For the records that follow, please set down exactly the lines between the one holding "## AUTOMATED TESTING" and the one holding "About us section", inclusive, and only those.

**RECORDS SUPPLIED:**
+ + + + + + +

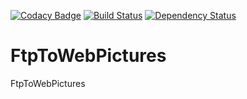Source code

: [![Codacy Badge](https://api.codacy.com/project/badge/Grade/9478e79135e941068327a58cfcc3f932)](https://www.codacy.com/app/DragFAQ/ftptowebpictures?utm_source=github.com&amp;utm_medium=referral&amp;utm_content=DragFAQ/ftptowebpictures&amp;utm_campaign=Badge_Grade) [![Build Status](https://travis-ci.org/DragFAQ/ftptowebpictures.svg?branch=master)](https://travis-ci.org/DragFAQ/ftptowebpictures) [![Dependency Status](https://dependencyci.com/github/DragFAQ/ftptowebpictures/badge)](https://dependencyci.com/github/DragFAQ/ftptowebpictures)
# FtpToWebPictures
FtpToWebPictures
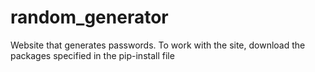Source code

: # random_generator
Website that generates passwords.
To work with the site, download the packages specified in the pip-install file

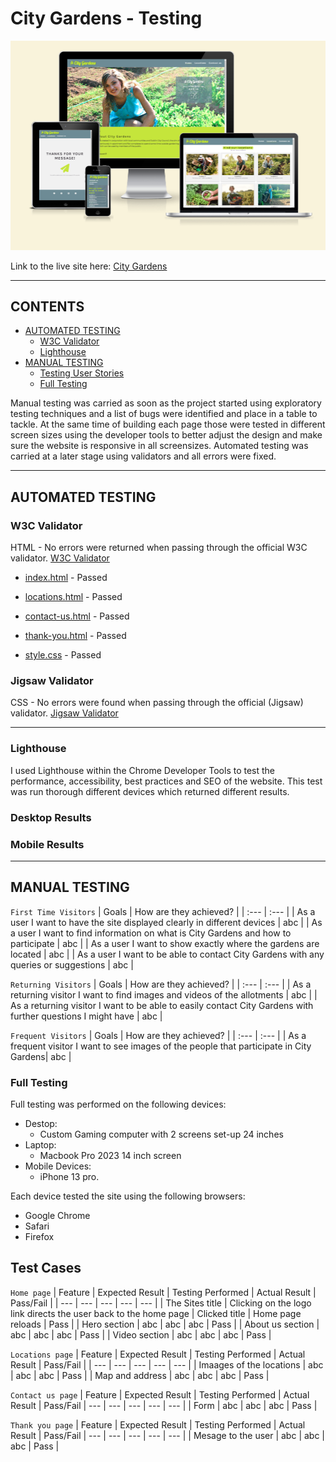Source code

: # City Gardens -  Testing

![City Gardens shown on a variety of screen sizes](docs/city-gardens-mockup-test.png)

Link to the live site here: [City Gardens](https://zest-studi-o.github.io/P01-Allotment-gardens/)
- - -

## CONTENTS

* [AUTOMATED TESTING](#AUTOMATED-TESTING)
  * [W3C Validator](#W3C-Validator)
  * [Lighthouse](#Lighthouse)
* [MANUAL TESTING](#MANUAL-TESTING)
  * [Testing User Stories](#Testing-User-Stories)
  * [Full Testing](#Full-Testing)

Manual testing was carried as soon as the project started using exploratory testing techniques and a list of bugs were identified and place in a table to tackle.
At the same time of building each page those were tested in different screen sizes using the developer tools to better adjust the design and make sure the website is responsive in all screensizes.
Automated testing was carried at a later stage using validators and all errors were fixed.

- - -

## AUTOMATED TESTING

### W3C Validator 
HTML - No errors were returned when passing through the official W3C validator.
[W3C Validator](https://validator.w3.org/)
* [index.html]() - Passed
* [locations.html]() - Passed
* [contact-us.html]() - Passed
* [thank-you.html]() - Passed

* [style.css]() - Passed

### Jigsaw Validator
CSS - No errors were found when passing through the official (Jigsaw) validator.
[Jigsaw Validator](https://jigsaw.w3.org/css-validator/)

- - -

### Lighthouse

I used Lighthouse within the Chrome Developer Tools to test the performance, accessibility, best practices and SEO of the website.
This test was run thorough different devices which returned different results.

### Desktop Results

### Mobile Results

- - -

## MANUAL TESTING

`First Time Visitors`
| Goals | How are they achieved? |
| :--- | :--- |
| As a user I want to have the site displayed clearly in different devices | abc |
| As a user I want to find information on what is City Gardens and how to participate | abc |
| As a user I want to show exactly where the gardens are located | abc |
| As a user I want to be able to contact City Gardens with any queries or suggestions | abc |

`Returning Visitors`
| Goals | How are they achieved? |
| :--- | :--- |
| As a returning visitor I want to find images and videos of the allotments | abc |
| As a returning visitor I want to be able to easily contact City Gardens with further questions I might have | abc |

`Frequent Visitors`
| Goals | How are they achieved? |
| :--- | :--- |
| As a frequent visitor I want to see images of the people that participate in City Gardens| abc |

### Full Testing
Full testing was performed on the following devices:
* Destop:
  * Custom Gaming computer with 2 screens set-up 24 inches
* Laptop:
  * Macbook Pro 2023 14 inch screen
* Mobile Devices:
  * iPhone 13 pro.
 
Each device tested the site using the following browsers:

* Google Chrome
* Safari
* Firefox

## Test Cases

`Home page`
| Feature | Expected Result | Testing Performed | Actual Result | Pass/Fail |
| --- | --- | --- | --- | --- |
| The Sites title | Clicking on the logo link directs the user back to the home page | Clicked title | Home page reloads | Pass |
| Hero section | abc | abc | abc | Pass |
| About us section | abc | abc | abc | Pass |
| Video section | abc | abc | abc | Pass |

`Locations page`
| Feature | Expected Result | Testing Performed | Actual Result | Pass/Fail |
| --- | --- | --- | --- | --- |
| Imaages of the locations | abc | abc | abc | Pass |
| Map and address | abc | abc | abc | Pass |


`Contact us page`
| Feature | Expected Result | Testing Performed | Actual Result | Pass/Fail |
 --- | --- | --- | --- | --- |
| Form | abc | abc | abc | Pass |

`Thank you page`
| Feature | Expected Result | Testing Performed | Actual Result | Pass/Fail |
 --- | --- | --- | --- | --- |
| Mesage to the user | abc | abc | abc | Pass |

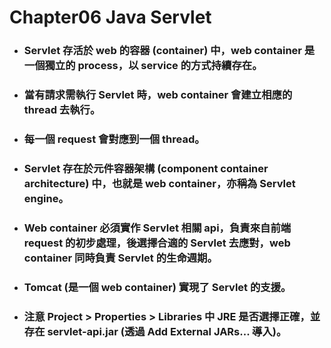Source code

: Chapter06 Java Servlet
=====
* ### Servlet 存活於 web 的容器 (container) 中，web container 是一個獨立的 process，以 service 的方式持續存在。
* ### 當有請求需執行 Servlet 時，web container 會建立相應的 thread 去執行。
* ### 每一個 request 會對應到一個 thread。
* ### Servlet 存在於元件容器架構 (component container architecture) 中，也就是 web container，亦稱為 Servlet engine。
* ### Web container 必須實作 Servlet 相關 api，負責來自前端 request 的初步處理，後選擇合適的 Servlet 去應對，web container 同時負責 Servlet 的生命週期。
* ### Tomcat (是一個 web container) 實現了 Servlet 的支援。
* ### 注意 Project > Properties > Libraries 中 JRE 是否選擇正確，並存在 servlet-api.jar (透過 Add External JARs... 導入)。
<br />
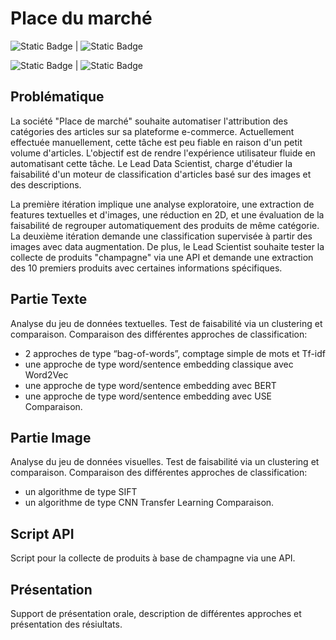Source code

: # Place du marché
![Static Badge](https://img.shields.io/badge/Python-blue) | ![Static Badge](https://img.shields.io/badge/Conda-green)

![Static Badge](https://img.shields.io/badge/NLP-grey) | ![Static Badge](https://img.shields.io/badge/ComputerVision-orange)

## Problématique
La société "Place de marché" souhaite automatiser l'attribution des catégories des articles sur sa plateforme e-commerce. Actuellement effectuée manuellement, cette tâche est peu fiable en raison d'un petit volume d'articles. L'objectif est de rendre l'expérience utilisateur fluide en automatisant cette tâche. Le Lead Data Scientist, charge d'étudier la faisabilité d'un moteur de classification d'articles basé sur des images et des descriptions. 

La première itération implique une analyse exploratoire, une extraction de features textuelles et d'images, une réduction en 2D, et une évaluation de la faisabilité de regrouper automatiquement des produits de même catégorie. 
La deuxième itération demande une classification supervisée à partir des images avec data augmentation. De plus, le Lead Scientist souhaite tester la collecte de produits "champagne" via une API et demande une extraction des 10 premiers produits avec certaines informations spécifiques.

## Partie Texte
Analyse du jeu de données textuelles. 
Test de faisabilité via un clustering et comparaison.
Comparaison des différentes approches de classification:
- 2 approches de type “bag-of-words”, comptage simple de mots et Tf-idf
- une approche de type word/sentence embedding classique avec Word2Vec
- une approche de type word/sentence embedding avec BERT
- une approche de type word/sentence embedding avec USE
Comparaison.

## Partie Image
Analyse du jeu de données visuelles.
Test de faisabilité via un clustering et comparaison.
Comparaison des différentes approches de classification:
- un algorithme de type SIFT
- un algorithme de type CNN Transfer Learning
Comparaison.

## Script API
Script pour la collecte de produits à base de champagne via une API.

## Présentation
Support de présentation orale, description de différentes approches et présentation des résiultats.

+ + + + + + +

**RESPONSE TO THIS EXERCISE:**
## AUTOMATED TESTING

### W3C Validator 
HTML - No errors were returned when passing through the official W3C validator.
[W3C Validator](https://validator.w3.org/)
* [index.html]() - Passed
* [locations.html]() - Passed
* [contact-us.html]() - Passed
* [thank-you.html]() - Passed

* [style.css]() - Passed

### Jigsaw Validator
CSS - No errors were found when passing through the official (Jigsaw) validator.
[Jigsaw Validator](https://jigsaw.w3.org/css-validator/)

- - -

### Lighthouse

I used Lighthouse within the Chrome Developer Tools to test the performance, accessibility, best practices and SEO of the website.
This test was run thorough different devices which returned different results.

### Desktop Results

### Mobile Results

- - -

## MANUAL TESTING

`First Time Visitors`
| Goals | How are they achieved? |
| :--- | :--- |
| As a user I want to have the site displayed clearly in different devices | abc |
| As a user I want to find information on what is City Gardens and how to participate | abc |
| As a user I want to show exactly where the gardens are located | abc |
| As a user I want to be able to contact City Gardens with any queries or suggestions | abc |

`Returning Visitors`
| Goals | How are they achieved? |
| :--- | :--- |
| As a returning visitor I want to find images and videos of the allotments | abc |
| As a returning visitor I want to be able to easily contact City Gardens with further questions I might have | abc |

`Frequent Visitors`
| Goals | How are they achieved? |
| :--- | :--- |
| As a frequent visitor I want to see images of the people that participate in City Gardens| abc |

### Full Testing
Full testing was performed on the following devices:
* Destop:
  * Custom Gaming computer with 2 screens set-up 24 inches
* Laptop:
  * Macbook Pro 2023 14 inch screen
* Mobile Devices:
  * iPhone 13 pro.
 
Each device tested the site using the following browsers:

* Google Chrome
* Safari
* Firefox

## Test Cases

`Home page`
| Feature | Expected Result | Testing Performed | Actual Result | Pass/Fail |
| --- | --- | --- | --- | --- |
| The Sites title | Clicking on the logo link directs the user back to the home page | Clicked title | Home page reloads | Pass |
| Hero section | abc | abc | abc | Pass |
| About us section | abc | abc | abc | Pass |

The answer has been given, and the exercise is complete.